Dual effects of acetylsalicylic acid on ERK signaling and Mitf transcription lead to inhibition of melanogenesis

Significance Statement

Non-steroidal anti-inflammatory drugs (NSAIDs) are known to act by directly suppressing the activity of cyclooxygenase, the key enzyme catalyzing the biosynthesis of prostaglandin, which induce inflammation.  Therefore, NSAIDs are usually used for treat pain, inflammation, and fever.  Acetylsalicylic acid (Aspirin) is the most prominent NSAIDs and it is available over-the-counter all over the world.  Also, aspirin has been shown to be effective as an antiplatelet drug in preventing heart attacks, stroke, and cerebral thrombosis.

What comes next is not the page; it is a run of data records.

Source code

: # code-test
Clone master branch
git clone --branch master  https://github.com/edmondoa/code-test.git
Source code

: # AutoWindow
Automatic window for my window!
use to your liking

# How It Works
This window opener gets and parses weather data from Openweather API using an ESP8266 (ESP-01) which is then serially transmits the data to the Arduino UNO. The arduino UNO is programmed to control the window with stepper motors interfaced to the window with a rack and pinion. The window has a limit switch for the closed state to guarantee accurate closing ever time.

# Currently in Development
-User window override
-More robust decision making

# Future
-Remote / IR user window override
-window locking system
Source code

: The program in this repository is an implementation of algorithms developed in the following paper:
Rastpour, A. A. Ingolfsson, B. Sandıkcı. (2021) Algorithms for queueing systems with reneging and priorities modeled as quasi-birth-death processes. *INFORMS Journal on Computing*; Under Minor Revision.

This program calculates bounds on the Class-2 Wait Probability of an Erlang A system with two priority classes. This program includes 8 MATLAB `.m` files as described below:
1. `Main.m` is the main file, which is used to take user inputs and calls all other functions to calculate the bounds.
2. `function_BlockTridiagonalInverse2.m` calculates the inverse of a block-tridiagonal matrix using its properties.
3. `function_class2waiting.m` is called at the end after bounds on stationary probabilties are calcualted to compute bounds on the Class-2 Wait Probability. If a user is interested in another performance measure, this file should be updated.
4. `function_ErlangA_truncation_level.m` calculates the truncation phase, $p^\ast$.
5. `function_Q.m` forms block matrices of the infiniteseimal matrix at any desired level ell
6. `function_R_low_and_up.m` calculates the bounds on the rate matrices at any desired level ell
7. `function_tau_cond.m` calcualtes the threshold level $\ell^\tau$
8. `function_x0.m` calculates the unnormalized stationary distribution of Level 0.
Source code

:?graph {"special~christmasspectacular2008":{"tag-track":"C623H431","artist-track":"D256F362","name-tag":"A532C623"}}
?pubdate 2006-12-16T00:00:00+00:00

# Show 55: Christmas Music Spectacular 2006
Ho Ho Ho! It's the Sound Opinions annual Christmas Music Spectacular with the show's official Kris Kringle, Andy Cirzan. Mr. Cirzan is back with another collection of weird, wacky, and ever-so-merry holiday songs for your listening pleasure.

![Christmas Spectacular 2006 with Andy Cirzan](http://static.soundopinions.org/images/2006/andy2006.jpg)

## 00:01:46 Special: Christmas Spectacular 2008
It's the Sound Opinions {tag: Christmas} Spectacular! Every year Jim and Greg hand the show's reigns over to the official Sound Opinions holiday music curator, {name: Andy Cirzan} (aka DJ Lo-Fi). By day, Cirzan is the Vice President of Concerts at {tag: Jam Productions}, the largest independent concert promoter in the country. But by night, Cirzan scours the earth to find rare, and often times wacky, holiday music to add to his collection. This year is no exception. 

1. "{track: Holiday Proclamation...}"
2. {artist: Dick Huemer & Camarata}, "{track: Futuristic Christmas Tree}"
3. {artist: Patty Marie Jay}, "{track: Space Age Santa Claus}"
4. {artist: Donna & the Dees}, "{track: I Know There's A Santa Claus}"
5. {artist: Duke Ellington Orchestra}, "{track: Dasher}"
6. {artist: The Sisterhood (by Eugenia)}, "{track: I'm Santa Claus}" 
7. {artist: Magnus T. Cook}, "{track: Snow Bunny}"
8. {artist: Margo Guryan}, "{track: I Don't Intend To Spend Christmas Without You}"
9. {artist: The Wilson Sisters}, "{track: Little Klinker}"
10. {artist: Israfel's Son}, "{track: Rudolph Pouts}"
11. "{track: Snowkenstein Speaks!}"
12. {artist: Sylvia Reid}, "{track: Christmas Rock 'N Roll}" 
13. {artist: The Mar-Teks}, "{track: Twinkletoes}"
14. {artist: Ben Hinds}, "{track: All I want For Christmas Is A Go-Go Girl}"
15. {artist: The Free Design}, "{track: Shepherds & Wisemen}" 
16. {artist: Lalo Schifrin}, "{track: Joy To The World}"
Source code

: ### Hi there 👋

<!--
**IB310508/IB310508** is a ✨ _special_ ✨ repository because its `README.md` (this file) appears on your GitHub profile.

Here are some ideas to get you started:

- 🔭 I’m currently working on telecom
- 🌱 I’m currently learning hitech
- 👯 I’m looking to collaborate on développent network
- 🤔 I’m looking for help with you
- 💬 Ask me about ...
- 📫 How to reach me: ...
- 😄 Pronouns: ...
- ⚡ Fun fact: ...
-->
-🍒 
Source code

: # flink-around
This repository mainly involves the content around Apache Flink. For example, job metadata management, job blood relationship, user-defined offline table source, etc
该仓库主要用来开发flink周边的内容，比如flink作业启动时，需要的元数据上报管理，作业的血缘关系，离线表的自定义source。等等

Skin pigmentation results from melanin synthesis by melanocytes and is caused greater by exposure to UV radiation.  In melanin synthesis, there is a crucial enzyme called tyrosinase that catalyzes chemical reaction: amino acid tyrosine to melanin.  Therefore, mutation of the tyrosinase gene causes albinism.

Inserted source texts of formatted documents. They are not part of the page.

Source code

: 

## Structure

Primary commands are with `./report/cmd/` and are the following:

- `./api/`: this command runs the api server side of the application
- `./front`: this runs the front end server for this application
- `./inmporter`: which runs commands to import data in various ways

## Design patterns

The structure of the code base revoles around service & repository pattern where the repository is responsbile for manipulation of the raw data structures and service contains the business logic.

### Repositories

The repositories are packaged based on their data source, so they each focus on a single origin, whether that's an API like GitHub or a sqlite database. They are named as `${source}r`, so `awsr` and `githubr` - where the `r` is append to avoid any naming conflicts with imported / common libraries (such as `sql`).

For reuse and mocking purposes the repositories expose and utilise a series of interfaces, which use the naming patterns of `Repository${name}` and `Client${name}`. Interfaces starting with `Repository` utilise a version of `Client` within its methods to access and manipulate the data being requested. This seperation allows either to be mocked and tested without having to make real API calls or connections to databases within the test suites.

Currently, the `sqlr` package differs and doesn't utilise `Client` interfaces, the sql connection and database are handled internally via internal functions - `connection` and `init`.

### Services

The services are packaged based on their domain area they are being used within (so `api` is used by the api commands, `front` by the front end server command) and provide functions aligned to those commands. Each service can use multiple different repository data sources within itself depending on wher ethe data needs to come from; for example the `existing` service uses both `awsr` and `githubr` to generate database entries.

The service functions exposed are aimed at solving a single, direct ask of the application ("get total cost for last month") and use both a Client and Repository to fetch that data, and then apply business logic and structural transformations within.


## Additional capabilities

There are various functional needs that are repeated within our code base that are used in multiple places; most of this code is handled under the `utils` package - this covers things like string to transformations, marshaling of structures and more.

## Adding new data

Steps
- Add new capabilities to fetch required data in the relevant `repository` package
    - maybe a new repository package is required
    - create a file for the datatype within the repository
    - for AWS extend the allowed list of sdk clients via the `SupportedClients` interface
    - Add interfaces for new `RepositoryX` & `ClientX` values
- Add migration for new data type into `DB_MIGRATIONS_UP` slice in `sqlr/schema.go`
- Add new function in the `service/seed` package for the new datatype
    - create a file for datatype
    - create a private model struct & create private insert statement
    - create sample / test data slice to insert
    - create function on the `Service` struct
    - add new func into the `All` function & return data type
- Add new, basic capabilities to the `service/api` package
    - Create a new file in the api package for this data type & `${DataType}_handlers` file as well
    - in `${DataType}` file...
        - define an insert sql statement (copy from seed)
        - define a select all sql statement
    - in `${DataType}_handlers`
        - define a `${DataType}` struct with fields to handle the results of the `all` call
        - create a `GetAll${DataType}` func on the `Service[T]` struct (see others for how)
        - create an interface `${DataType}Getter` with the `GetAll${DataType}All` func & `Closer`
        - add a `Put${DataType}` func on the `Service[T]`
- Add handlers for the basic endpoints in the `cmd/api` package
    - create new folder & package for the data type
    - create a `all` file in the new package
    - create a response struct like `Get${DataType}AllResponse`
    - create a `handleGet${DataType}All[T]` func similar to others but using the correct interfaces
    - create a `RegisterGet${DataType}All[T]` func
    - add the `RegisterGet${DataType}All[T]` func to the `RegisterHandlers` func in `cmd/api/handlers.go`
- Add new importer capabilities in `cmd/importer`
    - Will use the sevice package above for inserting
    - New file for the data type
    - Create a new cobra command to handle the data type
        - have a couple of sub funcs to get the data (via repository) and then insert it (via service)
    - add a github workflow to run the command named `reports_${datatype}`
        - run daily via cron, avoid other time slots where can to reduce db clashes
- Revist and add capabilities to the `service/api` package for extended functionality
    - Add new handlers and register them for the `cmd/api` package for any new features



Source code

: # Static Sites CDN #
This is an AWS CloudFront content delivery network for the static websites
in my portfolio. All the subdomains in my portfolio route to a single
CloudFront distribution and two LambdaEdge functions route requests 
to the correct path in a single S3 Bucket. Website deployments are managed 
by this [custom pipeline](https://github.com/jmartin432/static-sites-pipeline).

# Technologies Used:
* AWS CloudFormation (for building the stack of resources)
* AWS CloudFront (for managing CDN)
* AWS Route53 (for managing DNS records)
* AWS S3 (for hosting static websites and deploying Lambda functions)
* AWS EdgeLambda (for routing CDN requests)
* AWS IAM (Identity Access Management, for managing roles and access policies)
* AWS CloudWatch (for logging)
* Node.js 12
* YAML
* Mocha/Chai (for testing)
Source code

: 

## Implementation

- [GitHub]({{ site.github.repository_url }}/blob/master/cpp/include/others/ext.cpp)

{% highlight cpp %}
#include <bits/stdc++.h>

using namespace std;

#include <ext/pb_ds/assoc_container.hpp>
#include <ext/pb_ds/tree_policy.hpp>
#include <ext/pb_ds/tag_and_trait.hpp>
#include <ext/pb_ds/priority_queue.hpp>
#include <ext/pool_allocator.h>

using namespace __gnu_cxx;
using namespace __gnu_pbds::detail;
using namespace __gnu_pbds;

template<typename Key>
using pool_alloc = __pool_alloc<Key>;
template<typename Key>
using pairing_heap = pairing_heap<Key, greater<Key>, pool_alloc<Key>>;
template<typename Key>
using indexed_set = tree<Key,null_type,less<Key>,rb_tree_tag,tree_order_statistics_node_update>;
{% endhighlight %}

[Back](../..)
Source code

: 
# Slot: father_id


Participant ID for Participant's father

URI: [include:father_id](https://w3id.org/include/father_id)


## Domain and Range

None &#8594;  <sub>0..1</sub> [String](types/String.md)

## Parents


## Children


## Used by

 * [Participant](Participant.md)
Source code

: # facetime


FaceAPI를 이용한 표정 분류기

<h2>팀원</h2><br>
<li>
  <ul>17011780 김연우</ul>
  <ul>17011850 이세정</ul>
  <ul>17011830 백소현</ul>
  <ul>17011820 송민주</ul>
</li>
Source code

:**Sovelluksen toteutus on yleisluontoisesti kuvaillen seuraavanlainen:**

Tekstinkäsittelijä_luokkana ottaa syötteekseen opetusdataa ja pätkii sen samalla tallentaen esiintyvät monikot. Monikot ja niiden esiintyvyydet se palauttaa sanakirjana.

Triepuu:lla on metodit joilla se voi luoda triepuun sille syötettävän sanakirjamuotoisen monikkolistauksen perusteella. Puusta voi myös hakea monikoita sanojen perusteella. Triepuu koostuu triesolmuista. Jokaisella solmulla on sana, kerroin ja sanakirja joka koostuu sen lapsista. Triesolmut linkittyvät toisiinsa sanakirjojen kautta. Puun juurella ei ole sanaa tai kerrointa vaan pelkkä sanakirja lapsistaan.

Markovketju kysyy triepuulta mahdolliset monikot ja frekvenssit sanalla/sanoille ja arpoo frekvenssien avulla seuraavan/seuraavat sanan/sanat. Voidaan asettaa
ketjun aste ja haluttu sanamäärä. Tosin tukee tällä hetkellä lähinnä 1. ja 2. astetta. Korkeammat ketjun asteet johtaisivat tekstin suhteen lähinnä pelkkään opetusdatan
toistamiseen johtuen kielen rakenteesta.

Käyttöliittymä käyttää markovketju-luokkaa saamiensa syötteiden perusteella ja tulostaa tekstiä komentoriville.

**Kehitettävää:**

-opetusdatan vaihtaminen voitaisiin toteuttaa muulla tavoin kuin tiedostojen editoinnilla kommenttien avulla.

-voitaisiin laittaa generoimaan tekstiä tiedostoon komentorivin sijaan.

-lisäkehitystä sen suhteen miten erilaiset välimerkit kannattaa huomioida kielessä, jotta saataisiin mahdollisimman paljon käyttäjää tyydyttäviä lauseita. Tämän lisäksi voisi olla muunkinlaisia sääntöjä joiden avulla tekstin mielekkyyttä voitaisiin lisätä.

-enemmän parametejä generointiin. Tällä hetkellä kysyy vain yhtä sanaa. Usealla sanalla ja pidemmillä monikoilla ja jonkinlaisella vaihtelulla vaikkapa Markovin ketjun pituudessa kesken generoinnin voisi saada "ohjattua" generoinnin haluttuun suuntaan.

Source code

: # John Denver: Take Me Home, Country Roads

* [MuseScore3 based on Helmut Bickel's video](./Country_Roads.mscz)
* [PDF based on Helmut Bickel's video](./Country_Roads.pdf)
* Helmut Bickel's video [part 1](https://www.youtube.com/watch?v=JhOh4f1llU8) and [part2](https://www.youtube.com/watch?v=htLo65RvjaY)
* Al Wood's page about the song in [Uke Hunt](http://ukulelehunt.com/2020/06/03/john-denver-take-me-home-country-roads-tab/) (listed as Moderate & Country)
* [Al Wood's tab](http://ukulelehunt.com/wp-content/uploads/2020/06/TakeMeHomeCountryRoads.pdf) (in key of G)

In this study, we investigate the anti-melanogenic effect of aspirin on aspects of the regulation of melanogenic genes and intracellular pathways.  We focused on microphthalmia-associated transcription factor (Mitf) that is an important factor of melanin synthesis.  Once activated, Mitf promotes gene transcription by binding the promoter region of tyrosinase gene.  Interestingly, aspirin inhibited Mitf gene at the transcriptional level.  The fact that down-regulation of Mitf imply that aspirin depresses the tyrosinase gene and subsequent inhibition of melanogenesis.  Furthermore, we investigate the effect of aspirin on the extracellular signal regulated kinase (ERK) pathway.  ERK plays an important role in cellular processes such as survival, proliferation, cell cycle progression and melanin synthesis.  Activated ERK can phosphorylate Mitf, which causes degradation of Mitf, and this process also brings about inhibition of melanin synthesis.  Surprisingly, our result demonstrated that aspirin activated the ERK and it is also a leading cause of inhibition of melanogenesis.  Taken together, our results suggest that aspirin can inhibit melanin synthesis that is caused by both inhibition of Mitf gene expression and ERK activation.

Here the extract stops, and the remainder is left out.